Tuesday, November 23, 2010

A Heavy Heart

There has been too much death in my children's lives....too many tragic endings to life.

Yesterday we learned that their classmate's father killed their mother and then killed himself. Word's cannot express my heavy heart for these children that are now left without parents to hold them, tuck them in at night, read them a bedtime story, stroke their head when they are sick, hold their hand when they are scared, cheer them on when they succeed......How will they ever recover from this? These girls are beautiful, smart, funny, and so full of life.......now their hearts are heavy and sad for the loss of both of their parents.

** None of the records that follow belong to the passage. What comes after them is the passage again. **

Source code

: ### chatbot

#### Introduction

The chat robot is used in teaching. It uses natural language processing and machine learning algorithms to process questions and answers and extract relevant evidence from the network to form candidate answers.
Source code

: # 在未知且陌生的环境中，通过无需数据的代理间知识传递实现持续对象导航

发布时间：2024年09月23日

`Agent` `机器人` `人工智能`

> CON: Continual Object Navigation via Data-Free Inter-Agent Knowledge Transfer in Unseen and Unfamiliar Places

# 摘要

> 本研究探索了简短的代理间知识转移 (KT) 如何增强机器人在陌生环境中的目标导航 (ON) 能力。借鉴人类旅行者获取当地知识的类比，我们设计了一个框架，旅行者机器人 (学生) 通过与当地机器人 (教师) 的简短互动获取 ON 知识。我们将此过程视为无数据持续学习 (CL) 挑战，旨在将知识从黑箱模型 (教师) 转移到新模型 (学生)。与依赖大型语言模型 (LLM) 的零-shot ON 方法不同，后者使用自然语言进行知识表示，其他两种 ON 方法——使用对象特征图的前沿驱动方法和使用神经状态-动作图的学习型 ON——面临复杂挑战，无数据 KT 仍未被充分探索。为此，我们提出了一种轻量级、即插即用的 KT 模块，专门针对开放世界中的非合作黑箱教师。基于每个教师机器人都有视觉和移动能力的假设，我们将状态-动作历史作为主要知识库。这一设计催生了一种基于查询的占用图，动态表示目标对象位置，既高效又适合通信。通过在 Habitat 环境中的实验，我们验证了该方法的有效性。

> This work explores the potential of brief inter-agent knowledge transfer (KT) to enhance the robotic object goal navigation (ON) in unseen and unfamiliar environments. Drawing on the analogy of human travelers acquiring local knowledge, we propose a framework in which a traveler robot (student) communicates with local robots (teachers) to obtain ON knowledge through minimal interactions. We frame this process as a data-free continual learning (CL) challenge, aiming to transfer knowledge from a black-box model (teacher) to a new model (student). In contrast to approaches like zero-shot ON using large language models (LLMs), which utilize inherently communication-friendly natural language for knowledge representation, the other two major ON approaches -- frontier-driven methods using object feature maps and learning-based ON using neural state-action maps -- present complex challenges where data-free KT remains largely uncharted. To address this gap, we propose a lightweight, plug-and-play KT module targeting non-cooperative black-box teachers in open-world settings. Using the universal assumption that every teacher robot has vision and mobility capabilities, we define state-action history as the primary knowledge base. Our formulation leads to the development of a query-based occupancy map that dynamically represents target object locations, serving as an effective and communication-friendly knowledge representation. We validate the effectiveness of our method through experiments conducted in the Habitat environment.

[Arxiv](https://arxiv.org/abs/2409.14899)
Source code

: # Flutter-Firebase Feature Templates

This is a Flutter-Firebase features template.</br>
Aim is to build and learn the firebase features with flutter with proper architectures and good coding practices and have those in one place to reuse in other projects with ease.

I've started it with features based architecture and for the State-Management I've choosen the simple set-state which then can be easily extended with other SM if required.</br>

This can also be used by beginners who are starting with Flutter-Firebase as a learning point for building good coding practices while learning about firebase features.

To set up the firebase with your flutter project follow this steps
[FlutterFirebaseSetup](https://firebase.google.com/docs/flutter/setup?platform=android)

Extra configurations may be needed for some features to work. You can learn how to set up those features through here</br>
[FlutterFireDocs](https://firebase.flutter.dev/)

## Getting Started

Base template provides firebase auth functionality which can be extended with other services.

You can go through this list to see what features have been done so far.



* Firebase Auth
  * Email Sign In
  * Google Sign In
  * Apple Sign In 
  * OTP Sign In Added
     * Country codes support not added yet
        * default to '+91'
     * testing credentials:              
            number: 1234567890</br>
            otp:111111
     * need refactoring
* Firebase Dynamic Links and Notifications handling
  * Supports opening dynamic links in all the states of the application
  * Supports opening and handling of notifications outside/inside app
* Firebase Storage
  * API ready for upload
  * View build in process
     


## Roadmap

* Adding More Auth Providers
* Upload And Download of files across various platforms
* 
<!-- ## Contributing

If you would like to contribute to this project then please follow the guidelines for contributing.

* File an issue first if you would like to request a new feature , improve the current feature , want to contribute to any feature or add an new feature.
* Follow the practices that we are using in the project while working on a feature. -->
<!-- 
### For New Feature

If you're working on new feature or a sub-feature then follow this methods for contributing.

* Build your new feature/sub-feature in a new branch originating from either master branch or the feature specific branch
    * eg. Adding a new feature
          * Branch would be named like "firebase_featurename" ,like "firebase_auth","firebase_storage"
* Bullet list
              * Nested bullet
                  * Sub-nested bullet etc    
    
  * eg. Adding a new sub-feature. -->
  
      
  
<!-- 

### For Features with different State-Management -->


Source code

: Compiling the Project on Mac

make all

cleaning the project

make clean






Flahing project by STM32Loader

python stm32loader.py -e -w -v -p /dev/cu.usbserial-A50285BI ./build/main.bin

Please put this family in your prayers
.

Thursday, November 11, 2010

Taking the F out of Fat Wicked Bitch....one pound at a time!

Life has been an all new level of Crazy the past few months......with the shedding of weight has come a heightened level of energy that I didn't realize I was lacking. I don't believe that I have spent a whole weekend couching or watching hours of DVR recordings in months. I have lost 56pds...which is the equivalent to a 2nd grader or Paris Hilton and Nicole Ritchie(put together).....that is just Fu-Crazy.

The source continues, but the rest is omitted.